Dominic Raab told Parliament’s Exiting the EU Committee in a letter that he would give evidence to the panel “when a deal is finalized, and currently expect 21 November to be suitable.”
The committee released the October 24 letter Wednesday. Raab’s Department for Exiting the European Union said later “there is no set date for the negotiations to conclude” and that the secretary mentioned November 21 in response to a suggestion that he appear before the committee on that date.
Britain is due to leave the EU on March 29, but London and Brussels have not reached an agreement on their divorce terms and a smooth transition to a new relationship. The stalemate has heightened fears that the U.K. might leave without a deal in place, leading to chaos at ports and economic turmoil.
Prime Minister Theresa May has said a Brexit deal is 95 percent done, but the two sides remain at odds over the issue of the border between the U.K.’s Northern Ireland and EU member Ireland.
Britain and the EU agree there must be no customs posts or other barriers that could disrupt businesses and residents on either side of the border and undermine Northern Ireland’s hard-won peace process. But the two parties have rejected each other’s proposed solution.
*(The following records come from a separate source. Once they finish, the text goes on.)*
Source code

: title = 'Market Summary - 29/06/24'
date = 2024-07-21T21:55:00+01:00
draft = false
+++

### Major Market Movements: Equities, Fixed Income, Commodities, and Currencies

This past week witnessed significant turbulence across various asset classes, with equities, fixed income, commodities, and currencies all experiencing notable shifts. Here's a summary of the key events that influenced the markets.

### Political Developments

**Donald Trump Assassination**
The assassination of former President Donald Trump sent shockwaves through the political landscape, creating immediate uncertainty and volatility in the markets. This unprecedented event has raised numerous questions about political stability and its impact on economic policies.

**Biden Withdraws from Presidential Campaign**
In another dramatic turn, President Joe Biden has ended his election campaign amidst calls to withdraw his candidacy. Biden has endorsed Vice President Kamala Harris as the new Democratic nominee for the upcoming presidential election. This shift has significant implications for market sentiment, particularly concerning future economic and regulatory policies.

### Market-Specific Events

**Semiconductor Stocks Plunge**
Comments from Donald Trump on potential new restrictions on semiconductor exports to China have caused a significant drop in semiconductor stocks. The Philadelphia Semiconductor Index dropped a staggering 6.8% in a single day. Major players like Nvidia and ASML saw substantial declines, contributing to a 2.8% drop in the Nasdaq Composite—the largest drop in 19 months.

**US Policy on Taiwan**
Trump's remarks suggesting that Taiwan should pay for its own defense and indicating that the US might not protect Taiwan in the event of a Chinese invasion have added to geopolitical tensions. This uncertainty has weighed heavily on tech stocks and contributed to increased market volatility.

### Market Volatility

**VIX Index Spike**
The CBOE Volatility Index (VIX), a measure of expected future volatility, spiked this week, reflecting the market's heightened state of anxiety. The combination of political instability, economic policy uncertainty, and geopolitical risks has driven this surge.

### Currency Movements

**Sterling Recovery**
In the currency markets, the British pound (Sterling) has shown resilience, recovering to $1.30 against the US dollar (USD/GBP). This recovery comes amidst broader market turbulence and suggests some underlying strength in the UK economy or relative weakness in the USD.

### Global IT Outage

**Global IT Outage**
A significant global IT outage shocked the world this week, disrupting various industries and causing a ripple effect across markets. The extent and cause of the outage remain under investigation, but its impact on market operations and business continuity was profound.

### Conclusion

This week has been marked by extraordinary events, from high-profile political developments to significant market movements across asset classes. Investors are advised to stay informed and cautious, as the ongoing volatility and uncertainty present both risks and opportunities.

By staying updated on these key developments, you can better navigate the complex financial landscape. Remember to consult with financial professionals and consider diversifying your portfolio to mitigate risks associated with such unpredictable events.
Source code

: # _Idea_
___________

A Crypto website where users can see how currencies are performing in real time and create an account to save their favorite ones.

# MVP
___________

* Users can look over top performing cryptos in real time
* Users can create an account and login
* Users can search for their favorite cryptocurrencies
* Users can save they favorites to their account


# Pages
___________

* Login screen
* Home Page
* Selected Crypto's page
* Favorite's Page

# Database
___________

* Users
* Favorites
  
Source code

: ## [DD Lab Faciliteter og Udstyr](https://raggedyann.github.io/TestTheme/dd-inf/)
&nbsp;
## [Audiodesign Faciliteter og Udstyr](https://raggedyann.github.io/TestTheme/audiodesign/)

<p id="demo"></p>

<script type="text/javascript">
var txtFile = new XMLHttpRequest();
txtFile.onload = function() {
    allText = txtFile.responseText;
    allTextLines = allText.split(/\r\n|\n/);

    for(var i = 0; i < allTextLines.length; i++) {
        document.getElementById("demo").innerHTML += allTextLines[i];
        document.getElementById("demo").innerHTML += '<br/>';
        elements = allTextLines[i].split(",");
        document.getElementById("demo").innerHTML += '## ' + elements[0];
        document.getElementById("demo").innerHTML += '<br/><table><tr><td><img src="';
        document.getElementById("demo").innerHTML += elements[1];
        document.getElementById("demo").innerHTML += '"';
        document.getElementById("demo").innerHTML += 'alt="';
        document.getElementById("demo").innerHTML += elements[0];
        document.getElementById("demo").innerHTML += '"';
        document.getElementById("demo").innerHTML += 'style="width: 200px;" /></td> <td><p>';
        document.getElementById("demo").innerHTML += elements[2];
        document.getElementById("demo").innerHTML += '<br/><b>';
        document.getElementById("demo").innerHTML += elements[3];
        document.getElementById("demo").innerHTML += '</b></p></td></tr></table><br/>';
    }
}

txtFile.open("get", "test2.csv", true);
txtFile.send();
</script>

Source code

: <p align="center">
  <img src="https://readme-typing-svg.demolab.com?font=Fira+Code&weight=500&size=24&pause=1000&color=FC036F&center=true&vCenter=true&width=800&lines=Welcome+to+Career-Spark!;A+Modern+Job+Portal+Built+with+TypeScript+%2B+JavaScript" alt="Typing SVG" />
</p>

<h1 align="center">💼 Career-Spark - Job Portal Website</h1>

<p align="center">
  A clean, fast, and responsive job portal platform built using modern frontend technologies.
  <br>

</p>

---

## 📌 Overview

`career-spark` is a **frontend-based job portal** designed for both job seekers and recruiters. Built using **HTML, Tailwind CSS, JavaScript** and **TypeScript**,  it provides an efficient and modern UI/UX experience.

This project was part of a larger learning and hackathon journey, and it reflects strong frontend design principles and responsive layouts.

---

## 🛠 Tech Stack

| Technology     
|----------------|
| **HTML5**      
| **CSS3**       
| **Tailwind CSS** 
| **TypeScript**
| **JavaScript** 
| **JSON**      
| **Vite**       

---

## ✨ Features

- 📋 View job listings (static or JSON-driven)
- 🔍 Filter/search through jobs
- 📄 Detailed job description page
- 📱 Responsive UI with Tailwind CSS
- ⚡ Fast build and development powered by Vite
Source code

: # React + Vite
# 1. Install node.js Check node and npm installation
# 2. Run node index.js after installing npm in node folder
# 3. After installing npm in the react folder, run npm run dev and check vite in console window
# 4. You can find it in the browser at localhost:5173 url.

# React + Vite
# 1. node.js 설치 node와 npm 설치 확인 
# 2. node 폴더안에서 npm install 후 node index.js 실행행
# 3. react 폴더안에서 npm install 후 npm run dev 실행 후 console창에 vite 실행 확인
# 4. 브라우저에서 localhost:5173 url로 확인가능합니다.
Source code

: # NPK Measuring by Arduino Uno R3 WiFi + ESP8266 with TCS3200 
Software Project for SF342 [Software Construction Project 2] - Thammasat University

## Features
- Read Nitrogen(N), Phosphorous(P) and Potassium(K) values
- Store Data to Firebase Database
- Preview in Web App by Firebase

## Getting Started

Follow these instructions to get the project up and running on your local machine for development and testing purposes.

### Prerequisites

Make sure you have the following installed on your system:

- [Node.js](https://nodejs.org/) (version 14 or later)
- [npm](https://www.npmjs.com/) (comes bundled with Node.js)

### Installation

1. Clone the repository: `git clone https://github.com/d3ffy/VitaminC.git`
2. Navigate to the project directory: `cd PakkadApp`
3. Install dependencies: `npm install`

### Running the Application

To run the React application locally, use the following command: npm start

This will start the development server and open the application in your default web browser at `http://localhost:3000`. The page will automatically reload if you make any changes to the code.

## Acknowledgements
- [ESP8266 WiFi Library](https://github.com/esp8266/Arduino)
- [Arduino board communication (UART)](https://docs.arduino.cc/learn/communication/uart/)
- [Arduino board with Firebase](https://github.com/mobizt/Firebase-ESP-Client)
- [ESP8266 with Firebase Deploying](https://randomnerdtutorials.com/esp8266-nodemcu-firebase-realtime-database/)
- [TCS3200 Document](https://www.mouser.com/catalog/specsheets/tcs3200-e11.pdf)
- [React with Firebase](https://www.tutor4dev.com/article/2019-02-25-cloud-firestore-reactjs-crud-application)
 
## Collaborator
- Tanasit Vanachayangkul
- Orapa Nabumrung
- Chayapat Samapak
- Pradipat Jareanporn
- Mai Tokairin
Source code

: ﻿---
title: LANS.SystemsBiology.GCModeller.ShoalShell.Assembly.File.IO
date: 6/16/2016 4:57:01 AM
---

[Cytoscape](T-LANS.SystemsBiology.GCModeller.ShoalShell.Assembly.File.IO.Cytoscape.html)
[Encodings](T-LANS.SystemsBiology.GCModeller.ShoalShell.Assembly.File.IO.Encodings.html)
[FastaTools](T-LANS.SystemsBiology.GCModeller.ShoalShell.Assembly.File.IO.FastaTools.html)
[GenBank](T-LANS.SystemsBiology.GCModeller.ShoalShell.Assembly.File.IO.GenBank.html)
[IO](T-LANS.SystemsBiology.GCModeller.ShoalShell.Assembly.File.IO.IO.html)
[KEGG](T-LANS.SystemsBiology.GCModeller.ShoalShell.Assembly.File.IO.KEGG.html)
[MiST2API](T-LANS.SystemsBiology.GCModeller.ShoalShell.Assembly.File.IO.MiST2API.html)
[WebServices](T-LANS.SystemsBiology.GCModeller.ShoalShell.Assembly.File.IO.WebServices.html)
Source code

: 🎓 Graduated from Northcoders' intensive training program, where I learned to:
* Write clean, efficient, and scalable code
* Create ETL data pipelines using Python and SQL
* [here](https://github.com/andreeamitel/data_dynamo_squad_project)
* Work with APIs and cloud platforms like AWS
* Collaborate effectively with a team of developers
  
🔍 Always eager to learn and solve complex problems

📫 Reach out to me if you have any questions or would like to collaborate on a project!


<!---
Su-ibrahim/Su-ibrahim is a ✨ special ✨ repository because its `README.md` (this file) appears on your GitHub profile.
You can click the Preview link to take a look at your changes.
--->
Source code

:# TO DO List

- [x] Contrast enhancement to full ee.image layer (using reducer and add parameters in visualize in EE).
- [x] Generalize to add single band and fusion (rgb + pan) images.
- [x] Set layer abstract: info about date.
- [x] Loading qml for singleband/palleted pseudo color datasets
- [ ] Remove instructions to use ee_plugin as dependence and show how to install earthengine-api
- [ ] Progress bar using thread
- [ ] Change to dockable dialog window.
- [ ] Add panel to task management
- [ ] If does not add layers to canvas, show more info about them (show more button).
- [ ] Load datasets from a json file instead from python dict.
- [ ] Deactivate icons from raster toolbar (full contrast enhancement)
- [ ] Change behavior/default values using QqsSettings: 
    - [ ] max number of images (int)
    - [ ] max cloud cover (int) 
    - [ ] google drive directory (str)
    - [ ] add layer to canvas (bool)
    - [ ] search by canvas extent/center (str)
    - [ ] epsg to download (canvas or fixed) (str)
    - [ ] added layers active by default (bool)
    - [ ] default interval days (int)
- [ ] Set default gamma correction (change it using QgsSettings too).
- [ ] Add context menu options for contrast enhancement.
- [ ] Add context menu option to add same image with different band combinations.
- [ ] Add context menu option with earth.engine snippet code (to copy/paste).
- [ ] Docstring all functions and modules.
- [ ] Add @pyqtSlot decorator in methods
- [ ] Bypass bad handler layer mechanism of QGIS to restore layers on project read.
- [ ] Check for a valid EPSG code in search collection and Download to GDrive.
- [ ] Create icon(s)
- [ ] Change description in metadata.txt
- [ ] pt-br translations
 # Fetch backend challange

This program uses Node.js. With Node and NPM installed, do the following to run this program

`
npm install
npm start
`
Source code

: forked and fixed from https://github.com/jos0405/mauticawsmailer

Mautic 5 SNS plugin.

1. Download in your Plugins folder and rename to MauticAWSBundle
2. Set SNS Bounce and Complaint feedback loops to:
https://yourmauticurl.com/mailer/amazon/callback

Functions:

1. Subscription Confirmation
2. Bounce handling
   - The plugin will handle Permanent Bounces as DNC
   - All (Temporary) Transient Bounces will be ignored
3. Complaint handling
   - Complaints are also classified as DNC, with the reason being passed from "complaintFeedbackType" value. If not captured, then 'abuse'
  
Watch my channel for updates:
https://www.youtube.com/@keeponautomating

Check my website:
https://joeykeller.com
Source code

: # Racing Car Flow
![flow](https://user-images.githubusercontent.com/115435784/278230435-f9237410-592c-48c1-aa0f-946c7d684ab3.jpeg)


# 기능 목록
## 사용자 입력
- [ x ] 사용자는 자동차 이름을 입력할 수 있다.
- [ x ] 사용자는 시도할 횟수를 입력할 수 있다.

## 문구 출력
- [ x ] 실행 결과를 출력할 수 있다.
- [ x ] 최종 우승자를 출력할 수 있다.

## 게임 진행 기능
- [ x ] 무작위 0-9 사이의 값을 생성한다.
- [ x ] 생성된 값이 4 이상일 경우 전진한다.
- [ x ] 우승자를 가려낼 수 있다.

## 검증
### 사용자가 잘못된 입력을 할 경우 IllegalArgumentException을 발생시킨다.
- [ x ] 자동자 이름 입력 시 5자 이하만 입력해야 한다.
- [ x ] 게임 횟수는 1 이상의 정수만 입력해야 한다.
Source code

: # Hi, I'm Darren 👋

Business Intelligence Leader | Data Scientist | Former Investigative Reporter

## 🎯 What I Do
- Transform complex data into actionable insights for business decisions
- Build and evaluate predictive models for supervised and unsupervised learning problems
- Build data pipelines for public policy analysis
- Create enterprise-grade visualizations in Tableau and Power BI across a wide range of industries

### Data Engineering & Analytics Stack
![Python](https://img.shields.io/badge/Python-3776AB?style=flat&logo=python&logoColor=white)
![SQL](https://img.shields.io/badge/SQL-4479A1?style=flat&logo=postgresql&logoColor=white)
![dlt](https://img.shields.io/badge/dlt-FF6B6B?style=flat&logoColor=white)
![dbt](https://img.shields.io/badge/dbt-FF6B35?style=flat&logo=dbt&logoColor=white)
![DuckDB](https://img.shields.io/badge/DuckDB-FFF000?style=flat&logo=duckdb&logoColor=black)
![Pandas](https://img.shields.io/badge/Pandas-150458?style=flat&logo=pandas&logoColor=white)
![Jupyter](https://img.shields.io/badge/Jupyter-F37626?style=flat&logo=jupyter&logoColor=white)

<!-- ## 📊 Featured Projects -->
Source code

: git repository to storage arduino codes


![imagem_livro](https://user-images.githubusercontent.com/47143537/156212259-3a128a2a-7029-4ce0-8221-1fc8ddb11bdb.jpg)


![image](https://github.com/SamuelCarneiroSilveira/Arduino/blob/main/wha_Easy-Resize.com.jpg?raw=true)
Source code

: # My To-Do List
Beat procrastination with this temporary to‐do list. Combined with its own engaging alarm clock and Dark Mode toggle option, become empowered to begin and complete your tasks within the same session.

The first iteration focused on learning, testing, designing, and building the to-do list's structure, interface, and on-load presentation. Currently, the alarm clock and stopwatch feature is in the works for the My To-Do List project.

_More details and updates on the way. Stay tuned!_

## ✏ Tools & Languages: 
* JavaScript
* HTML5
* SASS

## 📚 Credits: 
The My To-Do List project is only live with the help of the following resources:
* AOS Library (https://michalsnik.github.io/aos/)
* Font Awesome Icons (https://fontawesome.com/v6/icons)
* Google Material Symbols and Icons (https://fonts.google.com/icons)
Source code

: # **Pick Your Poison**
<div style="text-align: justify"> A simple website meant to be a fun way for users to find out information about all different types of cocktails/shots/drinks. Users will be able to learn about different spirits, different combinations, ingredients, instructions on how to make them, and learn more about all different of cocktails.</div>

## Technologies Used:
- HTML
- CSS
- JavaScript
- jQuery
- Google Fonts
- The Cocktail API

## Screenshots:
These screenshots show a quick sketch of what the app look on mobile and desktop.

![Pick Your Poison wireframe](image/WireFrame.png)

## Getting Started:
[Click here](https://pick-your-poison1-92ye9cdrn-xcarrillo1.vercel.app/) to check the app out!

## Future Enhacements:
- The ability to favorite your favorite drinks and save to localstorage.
Raab said in his letter that “despite our differences, we are not far from an agreement on this issue.”
He said the U.K. and the EU agree “on the principle of a U.K.-wide customs backstop” – a plan to keep the U.K. in a customs union with the bloc, rendering border checks on goods unnecessary.
Britain has said such a solution must be temporary, while the EU wants a permanent fix. But Raab said agreement should be possible, and “the end is now firmly in sight.”
An October 17-18 EU summit that had been billed as the deadline for a breakthrough ended with the talks still deadlocked. But behind-the-scenes talks have continued.
Irish Foreign Minister Simon Coveney said Wednesday in Paris that a deal in the next month was feasible, but “if they want to conclude the text of a withdrawal treaty in November, then the negotiations need to intensify.”
Any agreement reached by the two sides must be approved by the British and European parliaments.
May’s proposed deal faces strong domestic opposition both from pro-Brexit lawmakers, who say it keeps Britain bound too closely to the bloc, and from pro-EU legislators, who argue it will create barriers between the U.K. and its biggest trading partner.